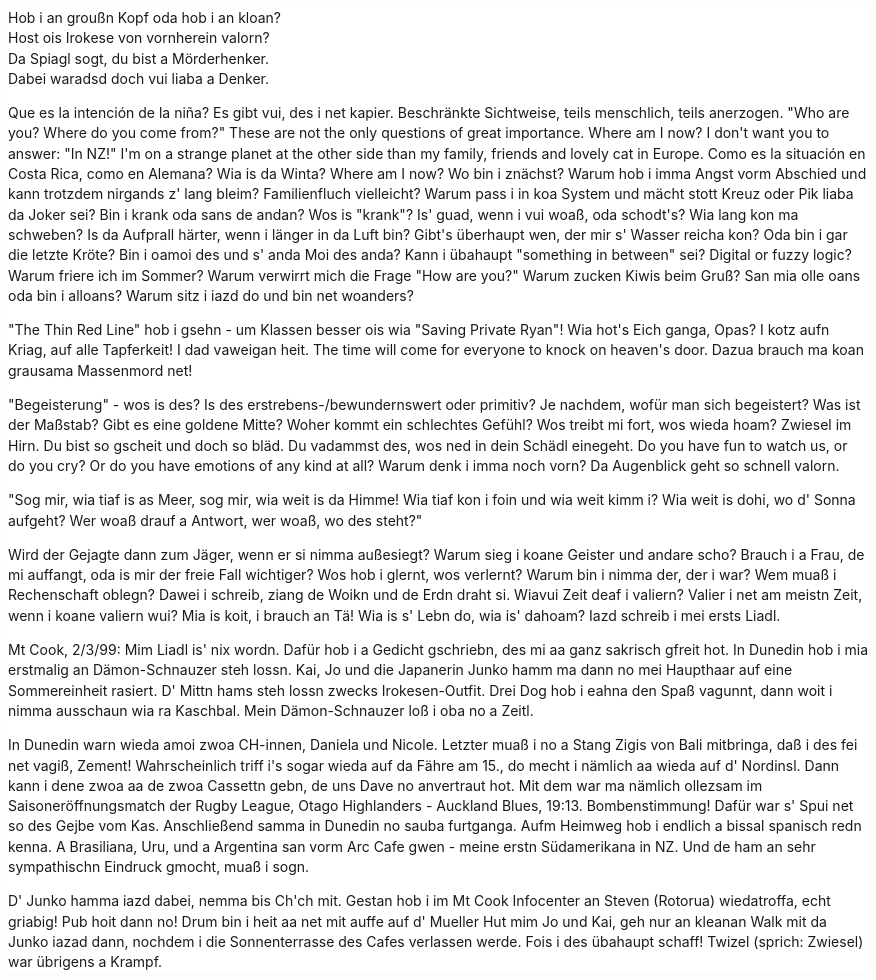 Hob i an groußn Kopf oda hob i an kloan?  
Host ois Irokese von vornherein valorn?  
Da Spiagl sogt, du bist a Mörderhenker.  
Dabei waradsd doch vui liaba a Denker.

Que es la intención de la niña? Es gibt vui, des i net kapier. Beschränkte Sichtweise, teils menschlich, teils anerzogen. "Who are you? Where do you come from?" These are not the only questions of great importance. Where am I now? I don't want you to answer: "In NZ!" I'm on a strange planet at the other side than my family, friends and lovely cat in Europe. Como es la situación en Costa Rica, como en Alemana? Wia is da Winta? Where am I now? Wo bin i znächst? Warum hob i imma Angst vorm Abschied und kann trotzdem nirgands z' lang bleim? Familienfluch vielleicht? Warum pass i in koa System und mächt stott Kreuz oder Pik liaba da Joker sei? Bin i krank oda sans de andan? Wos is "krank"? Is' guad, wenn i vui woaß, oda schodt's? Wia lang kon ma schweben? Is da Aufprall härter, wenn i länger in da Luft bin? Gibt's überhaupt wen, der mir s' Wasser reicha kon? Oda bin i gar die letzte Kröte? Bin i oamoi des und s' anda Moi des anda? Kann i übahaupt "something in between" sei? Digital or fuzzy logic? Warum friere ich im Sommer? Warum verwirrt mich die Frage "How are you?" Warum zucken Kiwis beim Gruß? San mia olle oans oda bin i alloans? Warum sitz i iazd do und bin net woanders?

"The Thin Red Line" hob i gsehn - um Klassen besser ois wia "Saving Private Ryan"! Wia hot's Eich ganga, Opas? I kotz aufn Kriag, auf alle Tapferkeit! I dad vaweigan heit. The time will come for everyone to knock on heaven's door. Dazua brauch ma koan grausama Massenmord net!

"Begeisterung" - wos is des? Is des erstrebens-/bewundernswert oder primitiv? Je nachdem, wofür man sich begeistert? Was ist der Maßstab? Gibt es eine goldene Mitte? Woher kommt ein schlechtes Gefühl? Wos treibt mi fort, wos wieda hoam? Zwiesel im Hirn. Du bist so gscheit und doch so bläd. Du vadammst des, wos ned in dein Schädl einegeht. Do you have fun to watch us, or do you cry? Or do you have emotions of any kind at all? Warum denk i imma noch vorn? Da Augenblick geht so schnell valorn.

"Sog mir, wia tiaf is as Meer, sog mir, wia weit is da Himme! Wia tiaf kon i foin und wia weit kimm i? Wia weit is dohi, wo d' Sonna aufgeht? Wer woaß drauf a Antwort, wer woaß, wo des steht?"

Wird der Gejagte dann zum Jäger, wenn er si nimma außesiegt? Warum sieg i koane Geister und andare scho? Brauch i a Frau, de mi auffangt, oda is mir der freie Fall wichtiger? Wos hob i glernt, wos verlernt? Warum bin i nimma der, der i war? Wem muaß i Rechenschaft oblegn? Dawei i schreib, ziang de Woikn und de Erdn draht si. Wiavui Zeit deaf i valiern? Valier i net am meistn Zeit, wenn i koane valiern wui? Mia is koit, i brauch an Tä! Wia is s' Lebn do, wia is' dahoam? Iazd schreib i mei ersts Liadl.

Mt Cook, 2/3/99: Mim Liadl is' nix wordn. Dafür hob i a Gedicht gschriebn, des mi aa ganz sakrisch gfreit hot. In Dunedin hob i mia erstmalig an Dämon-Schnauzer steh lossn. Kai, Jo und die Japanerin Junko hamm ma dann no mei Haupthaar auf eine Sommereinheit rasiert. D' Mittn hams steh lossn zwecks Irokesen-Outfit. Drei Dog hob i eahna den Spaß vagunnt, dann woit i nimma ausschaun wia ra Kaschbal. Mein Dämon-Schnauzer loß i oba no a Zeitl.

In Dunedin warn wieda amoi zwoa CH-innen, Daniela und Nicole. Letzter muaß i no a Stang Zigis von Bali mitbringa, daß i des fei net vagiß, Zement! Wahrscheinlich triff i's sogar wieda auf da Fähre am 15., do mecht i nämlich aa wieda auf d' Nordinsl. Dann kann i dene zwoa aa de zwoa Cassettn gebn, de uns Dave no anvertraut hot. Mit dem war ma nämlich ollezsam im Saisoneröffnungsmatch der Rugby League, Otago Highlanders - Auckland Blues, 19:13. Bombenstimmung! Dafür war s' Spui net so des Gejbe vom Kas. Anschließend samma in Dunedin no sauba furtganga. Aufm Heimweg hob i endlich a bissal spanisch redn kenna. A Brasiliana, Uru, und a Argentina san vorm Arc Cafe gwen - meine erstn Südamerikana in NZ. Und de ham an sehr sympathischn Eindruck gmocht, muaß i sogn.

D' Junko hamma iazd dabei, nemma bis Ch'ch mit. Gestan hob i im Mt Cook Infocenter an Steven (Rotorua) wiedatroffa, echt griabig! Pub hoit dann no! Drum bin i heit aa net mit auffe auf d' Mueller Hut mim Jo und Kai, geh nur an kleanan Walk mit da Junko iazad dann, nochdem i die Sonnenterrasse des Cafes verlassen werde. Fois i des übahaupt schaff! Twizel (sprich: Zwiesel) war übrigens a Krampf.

- - - -

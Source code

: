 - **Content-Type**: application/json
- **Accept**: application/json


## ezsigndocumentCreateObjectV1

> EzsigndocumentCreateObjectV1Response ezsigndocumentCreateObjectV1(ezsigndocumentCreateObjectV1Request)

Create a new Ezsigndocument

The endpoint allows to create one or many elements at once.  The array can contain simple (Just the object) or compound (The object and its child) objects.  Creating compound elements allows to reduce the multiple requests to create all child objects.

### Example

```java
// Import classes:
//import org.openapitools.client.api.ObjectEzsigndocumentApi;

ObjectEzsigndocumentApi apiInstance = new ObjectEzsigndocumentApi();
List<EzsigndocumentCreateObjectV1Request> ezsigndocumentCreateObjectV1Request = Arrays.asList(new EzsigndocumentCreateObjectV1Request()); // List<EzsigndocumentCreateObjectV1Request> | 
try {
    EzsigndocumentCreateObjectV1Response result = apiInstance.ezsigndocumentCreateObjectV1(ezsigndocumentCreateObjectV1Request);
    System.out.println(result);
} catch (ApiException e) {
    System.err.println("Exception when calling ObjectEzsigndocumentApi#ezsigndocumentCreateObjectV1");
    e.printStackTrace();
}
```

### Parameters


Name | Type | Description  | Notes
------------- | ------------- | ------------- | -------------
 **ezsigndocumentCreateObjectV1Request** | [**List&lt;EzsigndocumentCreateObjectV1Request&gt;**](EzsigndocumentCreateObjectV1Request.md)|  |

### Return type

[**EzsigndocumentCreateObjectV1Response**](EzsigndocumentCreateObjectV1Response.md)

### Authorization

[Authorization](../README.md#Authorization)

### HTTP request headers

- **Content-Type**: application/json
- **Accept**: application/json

- - - -

## WORK TO BE COMPLETED:
Look for the word "application". Copy out every line of the data that has it.

## TASK OUTPUT:
: - **Content-Type**: application/json
- **Accept**: application/json
- **Content-Type**: application/json
- **Accept**: application/json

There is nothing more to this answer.